## [Exercise aim]
Your task is to give the number of lines below that contain "page". Give no other text.

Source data

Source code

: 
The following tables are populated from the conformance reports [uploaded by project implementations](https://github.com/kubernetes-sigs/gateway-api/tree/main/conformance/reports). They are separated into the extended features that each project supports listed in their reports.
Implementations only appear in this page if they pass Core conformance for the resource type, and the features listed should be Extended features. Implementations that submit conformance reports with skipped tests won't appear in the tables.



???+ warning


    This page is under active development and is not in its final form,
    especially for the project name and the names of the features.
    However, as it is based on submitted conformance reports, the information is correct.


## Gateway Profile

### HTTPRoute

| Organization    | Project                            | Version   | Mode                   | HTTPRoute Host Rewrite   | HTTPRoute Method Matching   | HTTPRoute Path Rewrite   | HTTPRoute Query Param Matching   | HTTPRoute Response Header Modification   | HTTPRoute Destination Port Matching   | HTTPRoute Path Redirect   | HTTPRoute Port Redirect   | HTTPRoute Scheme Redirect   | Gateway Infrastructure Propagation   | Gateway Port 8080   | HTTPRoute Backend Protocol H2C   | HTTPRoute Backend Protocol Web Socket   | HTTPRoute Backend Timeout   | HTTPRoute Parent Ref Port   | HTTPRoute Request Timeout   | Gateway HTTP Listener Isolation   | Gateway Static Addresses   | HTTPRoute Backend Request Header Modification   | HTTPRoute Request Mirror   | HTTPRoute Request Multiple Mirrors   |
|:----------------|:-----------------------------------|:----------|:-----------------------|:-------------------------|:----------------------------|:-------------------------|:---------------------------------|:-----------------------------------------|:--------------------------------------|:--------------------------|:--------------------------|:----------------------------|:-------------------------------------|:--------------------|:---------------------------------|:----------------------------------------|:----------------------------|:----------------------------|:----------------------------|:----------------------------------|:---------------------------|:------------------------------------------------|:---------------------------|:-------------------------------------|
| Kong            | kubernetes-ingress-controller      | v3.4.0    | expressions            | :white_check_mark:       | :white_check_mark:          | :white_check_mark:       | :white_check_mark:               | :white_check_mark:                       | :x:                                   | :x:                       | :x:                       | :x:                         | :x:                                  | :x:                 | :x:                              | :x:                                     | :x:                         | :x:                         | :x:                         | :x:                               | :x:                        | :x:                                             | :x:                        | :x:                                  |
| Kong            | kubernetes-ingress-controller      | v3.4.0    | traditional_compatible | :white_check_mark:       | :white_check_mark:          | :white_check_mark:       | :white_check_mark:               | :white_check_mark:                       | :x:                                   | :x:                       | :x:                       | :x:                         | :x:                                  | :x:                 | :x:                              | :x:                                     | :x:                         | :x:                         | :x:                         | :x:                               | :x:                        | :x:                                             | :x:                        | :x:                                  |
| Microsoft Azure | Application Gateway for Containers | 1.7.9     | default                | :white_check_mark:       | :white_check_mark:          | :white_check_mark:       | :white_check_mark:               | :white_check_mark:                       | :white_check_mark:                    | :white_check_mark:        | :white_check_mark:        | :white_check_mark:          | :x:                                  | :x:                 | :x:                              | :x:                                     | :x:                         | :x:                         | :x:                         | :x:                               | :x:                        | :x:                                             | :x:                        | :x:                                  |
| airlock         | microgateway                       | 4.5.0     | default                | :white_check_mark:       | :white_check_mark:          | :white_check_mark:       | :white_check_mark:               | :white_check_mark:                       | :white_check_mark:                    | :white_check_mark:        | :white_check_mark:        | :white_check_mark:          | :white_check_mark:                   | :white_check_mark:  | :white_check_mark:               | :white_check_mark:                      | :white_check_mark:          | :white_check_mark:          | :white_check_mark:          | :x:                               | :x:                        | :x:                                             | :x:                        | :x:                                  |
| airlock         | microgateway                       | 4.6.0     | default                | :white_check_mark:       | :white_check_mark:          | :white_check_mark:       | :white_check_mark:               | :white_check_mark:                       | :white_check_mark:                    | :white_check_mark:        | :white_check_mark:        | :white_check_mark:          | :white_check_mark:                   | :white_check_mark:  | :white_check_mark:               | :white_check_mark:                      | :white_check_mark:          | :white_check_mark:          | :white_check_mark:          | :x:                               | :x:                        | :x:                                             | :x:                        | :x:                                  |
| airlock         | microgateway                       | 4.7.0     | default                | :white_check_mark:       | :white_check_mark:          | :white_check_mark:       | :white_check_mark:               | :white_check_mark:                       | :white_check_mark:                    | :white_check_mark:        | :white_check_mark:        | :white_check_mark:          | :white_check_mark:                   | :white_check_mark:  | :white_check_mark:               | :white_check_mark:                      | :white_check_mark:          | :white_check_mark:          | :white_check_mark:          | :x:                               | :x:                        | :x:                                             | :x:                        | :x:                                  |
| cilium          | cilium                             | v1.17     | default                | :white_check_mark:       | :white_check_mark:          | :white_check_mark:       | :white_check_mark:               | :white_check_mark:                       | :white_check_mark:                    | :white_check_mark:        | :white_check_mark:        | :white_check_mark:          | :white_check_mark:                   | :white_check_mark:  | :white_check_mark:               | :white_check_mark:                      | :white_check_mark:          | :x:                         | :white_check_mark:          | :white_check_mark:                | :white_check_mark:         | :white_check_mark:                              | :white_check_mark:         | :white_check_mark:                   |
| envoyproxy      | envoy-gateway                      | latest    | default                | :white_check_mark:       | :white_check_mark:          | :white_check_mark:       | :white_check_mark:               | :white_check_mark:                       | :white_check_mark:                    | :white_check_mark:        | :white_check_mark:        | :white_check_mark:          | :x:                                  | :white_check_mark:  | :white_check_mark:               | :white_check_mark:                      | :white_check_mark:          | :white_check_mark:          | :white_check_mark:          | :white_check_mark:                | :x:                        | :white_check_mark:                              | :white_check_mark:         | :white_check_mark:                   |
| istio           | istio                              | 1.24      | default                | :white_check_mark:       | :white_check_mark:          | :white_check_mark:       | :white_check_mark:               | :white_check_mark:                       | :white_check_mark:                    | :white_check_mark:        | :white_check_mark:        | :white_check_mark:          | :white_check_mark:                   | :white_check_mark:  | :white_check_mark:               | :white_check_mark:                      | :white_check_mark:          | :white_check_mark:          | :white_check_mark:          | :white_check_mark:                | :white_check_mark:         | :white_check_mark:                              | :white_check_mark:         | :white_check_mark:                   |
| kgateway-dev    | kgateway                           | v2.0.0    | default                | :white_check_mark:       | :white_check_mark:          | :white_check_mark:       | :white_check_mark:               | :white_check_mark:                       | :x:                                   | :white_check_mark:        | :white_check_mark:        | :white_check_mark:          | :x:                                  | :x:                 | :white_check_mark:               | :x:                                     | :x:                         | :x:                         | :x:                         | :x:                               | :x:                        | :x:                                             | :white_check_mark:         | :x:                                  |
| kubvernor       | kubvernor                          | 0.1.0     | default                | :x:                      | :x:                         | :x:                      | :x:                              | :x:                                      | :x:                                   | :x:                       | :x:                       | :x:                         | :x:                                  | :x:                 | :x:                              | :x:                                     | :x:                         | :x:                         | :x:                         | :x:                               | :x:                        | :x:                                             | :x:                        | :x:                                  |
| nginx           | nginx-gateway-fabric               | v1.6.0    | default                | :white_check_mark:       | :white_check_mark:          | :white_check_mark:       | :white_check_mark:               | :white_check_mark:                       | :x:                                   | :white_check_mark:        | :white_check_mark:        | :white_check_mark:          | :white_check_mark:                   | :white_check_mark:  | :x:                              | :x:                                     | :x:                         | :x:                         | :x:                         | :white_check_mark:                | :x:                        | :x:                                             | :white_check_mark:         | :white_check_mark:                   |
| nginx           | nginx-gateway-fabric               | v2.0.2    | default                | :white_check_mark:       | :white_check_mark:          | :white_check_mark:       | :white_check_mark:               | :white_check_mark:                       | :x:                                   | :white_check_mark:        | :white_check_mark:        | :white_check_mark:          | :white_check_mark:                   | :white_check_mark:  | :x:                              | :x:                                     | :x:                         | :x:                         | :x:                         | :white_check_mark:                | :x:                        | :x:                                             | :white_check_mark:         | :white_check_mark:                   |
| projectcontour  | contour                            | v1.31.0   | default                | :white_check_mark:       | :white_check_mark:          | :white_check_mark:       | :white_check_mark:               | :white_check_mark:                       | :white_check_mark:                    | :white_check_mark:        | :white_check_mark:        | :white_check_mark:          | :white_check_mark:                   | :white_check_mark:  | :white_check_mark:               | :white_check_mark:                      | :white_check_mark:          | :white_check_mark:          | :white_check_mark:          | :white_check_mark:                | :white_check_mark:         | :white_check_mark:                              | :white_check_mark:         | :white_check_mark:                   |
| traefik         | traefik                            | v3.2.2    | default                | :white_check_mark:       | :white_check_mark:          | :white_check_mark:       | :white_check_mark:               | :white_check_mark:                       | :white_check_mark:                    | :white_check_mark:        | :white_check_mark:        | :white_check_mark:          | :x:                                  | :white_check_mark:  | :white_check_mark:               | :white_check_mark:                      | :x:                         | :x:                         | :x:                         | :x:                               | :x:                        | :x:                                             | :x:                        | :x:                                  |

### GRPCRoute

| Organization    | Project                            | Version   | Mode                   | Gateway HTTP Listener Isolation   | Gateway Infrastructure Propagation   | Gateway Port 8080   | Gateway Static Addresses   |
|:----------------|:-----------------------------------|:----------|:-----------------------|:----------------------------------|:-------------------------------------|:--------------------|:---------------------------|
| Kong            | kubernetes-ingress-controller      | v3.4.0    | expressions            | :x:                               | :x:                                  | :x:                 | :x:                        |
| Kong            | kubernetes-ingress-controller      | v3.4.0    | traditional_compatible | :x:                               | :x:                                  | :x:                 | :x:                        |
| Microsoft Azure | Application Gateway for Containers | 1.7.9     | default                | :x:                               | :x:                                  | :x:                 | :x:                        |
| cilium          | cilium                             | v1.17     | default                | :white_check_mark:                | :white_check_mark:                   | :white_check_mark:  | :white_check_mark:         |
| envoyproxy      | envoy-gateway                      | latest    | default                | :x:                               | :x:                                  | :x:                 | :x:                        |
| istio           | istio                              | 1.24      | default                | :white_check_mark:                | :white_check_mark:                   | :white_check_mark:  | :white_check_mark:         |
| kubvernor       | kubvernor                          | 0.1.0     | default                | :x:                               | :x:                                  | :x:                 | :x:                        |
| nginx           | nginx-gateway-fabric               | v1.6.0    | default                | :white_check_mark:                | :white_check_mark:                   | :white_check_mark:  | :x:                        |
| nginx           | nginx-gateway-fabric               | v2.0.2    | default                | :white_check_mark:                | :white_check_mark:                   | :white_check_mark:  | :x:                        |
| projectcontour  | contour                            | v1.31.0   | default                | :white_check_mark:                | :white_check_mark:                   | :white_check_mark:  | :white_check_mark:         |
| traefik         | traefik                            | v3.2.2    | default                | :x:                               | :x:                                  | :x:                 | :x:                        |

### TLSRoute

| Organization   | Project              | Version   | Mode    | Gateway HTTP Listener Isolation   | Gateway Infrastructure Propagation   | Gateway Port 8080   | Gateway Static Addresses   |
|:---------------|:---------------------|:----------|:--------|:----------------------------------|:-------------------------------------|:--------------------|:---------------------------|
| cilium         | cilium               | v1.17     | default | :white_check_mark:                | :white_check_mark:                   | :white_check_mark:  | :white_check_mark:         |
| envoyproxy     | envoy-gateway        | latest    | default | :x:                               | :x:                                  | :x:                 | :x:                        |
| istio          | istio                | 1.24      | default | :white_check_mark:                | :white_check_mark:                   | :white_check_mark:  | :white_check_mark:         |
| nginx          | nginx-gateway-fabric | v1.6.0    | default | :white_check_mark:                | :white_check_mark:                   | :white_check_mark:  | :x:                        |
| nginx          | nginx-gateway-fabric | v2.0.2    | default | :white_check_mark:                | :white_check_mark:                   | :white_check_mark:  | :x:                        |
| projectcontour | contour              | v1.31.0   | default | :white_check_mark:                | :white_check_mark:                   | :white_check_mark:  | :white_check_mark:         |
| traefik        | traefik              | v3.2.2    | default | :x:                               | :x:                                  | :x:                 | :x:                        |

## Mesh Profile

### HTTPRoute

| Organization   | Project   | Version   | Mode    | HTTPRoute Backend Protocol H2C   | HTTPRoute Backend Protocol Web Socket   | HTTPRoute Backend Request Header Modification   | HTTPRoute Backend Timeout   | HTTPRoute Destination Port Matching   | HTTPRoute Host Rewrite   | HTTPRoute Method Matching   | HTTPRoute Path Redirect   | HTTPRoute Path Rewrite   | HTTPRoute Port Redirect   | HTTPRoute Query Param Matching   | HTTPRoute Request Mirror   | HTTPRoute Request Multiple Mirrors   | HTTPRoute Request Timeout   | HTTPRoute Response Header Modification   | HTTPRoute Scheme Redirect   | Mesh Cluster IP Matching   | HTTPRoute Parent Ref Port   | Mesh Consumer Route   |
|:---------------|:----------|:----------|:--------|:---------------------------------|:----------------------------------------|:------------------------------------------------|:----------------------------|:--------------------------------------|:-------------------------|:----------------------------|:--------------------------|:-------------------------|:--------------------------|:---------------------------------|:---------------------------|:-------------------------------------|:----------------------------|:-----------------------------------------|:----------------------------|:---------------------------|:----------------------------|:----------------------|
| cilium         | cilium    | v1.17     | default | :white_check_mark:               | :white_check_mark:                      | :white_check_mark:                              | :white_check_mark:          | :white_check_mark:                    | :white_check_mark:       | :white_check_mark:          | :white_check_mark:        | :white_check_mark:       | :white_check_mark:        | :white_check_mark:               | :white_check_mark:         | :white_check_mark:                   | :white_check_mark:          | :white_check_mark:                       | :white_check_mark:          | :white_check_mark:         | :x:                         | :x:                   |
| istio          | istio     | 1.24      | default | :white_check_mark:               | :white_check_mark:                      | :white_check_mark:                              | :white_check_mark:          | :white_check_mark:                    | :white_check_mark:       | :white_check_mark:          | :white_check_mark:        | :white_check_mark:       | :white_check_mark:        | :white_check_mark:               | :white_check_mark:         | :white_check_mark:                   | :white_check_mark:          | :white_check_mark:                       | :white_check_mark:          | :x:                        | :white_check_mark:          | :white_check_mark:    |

## [Reply to the task]
2